'Yada yada' or indeed blah, blah, blah?
- 5 days ago
- 9 min read
"I found page after page after page celebrating the passion the purveyors of ingredients have for their product … before finally finding a recipe." Lisa Hill/ANZ LitLovers

Time to tackle this book which has been sitting around for me to (a) read and then (b) sort of review.
I thought it was just me in not recognising how wonderful it is - and it is in a way that I shall come to - but honestly most of the food did not really appeal - but that I think is just me - as I am not really into the Chinesey kind of Asian food. But she is one of Australia's most well-known Asian cooks, and I only had one tiny book of hers, so when I saw it on a table of second-hand books for sale in one of our local wineries on a Nillumbik winery crawl, I grabbed it. And, now I find, that as well as the food not appealing, the whole concept of the book did not appeal. In Kylie's words:
"This book is a celebration of all the growers, farmers, fishermen, artisans and food providores I have met ... A tribute to the people behind the food I love."
And so what we get is fairly long chapters on an individual who produces, doubtlessly wonderful, and also doubtlessly expensive, organic - it's all organic food - with a few recipes here and there - well over 100 the blurb says, so I suppose I shouldn't complain, and I have only bookmarked two - Billy Kwong's duck with citrus sauce - rom the Foodwise website and Roast tomatoes with dried currants, the recipe for which is not online, but which is really simple - roast tomatoes in a moderate oven with currants. drizzled with olive oil and seasoned with salt and pepper. Hardly a recipe at all really, but don't they look good. I wonder if they taste good too. Well at least it wouldn't take much to find out with these.

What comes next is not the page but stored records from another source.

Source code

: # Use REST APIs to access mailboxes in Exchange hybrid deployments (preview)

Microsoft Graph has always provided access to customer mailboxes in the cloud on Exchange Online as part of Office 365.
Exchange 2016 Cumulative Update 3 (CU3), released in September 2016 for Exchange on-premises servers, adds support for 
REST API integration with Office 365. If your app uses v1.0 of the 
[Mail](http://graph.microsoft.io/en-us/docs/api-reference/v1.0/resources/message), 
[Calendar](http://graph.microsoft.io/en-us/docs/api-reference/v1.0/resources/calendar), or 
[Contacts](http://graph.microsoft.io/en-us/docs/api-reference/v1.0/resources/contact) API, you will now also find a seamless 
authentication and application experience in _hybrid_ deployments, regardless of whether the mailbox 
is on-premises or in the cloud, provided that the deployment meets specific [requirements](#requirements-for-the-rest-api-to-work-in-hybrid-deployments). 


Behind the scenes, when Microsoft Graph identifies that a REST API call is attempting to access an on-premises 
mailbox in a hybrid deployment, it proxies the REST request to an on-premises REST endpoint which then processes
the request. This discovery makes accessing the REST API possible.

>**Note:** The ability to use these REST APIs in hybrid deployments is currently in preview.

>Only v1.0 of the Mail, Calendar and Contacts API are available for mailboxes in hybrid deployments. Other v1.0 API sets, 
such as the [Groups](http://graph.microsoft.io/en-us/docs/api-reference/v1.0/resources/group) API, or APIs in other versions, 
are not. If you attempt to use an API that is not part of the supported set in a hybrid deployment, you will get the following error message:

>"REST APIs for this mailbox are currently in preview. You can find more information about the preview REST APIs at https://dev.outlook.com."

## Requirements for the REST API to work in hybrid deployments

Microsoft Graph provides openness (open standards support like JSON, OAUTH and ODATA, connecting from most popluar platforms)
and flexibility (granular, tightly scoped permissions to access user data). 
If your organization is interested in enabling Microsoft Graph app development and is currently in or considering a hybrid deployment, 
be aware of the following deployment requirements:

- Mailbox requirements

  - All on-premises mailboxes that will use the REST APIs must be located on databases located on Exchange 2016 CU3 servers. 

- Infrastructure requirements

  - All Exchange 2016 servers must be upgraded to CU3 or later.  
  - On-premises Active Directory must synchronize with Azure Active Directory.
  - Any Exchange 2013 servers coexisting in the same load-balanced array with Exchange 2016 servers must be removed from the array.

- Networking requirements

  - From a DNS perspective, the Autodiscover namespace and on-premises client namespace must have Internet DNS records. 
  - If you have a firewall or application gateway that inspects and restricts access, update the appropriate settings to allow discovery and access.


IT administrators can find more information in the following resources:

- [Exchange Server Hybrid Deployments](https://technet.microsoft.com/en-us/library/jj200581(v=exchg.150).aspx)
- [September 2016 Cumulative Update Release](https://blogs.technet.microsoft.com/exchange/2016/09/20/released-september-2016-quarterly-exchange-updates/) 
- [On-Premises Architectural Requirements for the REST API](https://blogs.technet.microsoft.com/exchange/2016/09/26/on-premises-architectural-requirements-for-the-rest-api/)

Before I come back to the book and a few more general comments about food producers, a couple of words about Kylie Kwong herself. I guess anyone who is interested in food would recognise her name, but being Sydney based, I guess I at least did not pay her a lot of attention. What I discovered today, and what I did not know is that her first and longlived restaurant Billy Kwong, was established with Bill Granger - hence the name. I think I always imagined it was the name of a member of her family. She later had a smaller restaurant Lucky Kwong, named, rather weirdly and sad, I thought, for the still-born child that she had with her longtime partner Nell. But in 2024 she gave up the restaurant business to focus on:
"using food as a catalyst for positive social impact and cultural exchange. Leaning heavily on her long-held philosophy that food is a connecting force, Kwong, 55, hopes to further build on her existing relationships with social enterprise and charity organisations focused on First Nations and multicultural communities. ... "what I'm really excited about with this next phase is I'll now have the time and energy to amplify other people's stories." ABC News
Which is sort of what my book is about. And it's all very worthy. But.
"This profusion of passion is why the book is so heavy and is a liability in a domestic kitchen where space is at a premium." Liz Hill/ANZ LitLovers
"Yada, yada, yada" is how that particular critic put it. But then, she, like me had been expecting a cookbook with enticing recipes. And indeed in between all the pages and pages about individual producers of superb organic food, there are indeed some enticing recipes. So should we put up with 'this profusion of passion' for the sake of a few recipes?
Kylie Kwong is not alone in this kind of food writing however. Most of them just bang on about fresh food as an almost incidental thing that is mentioned here and there. Although Jamie Oliver, for one has produced the odd cookbook that emphasises health, and fresh food. He is always aware, however, that the bulk of his audience - or at least the audience he would like to talk to - are not that wealthy and also not that educated. The common man if you like.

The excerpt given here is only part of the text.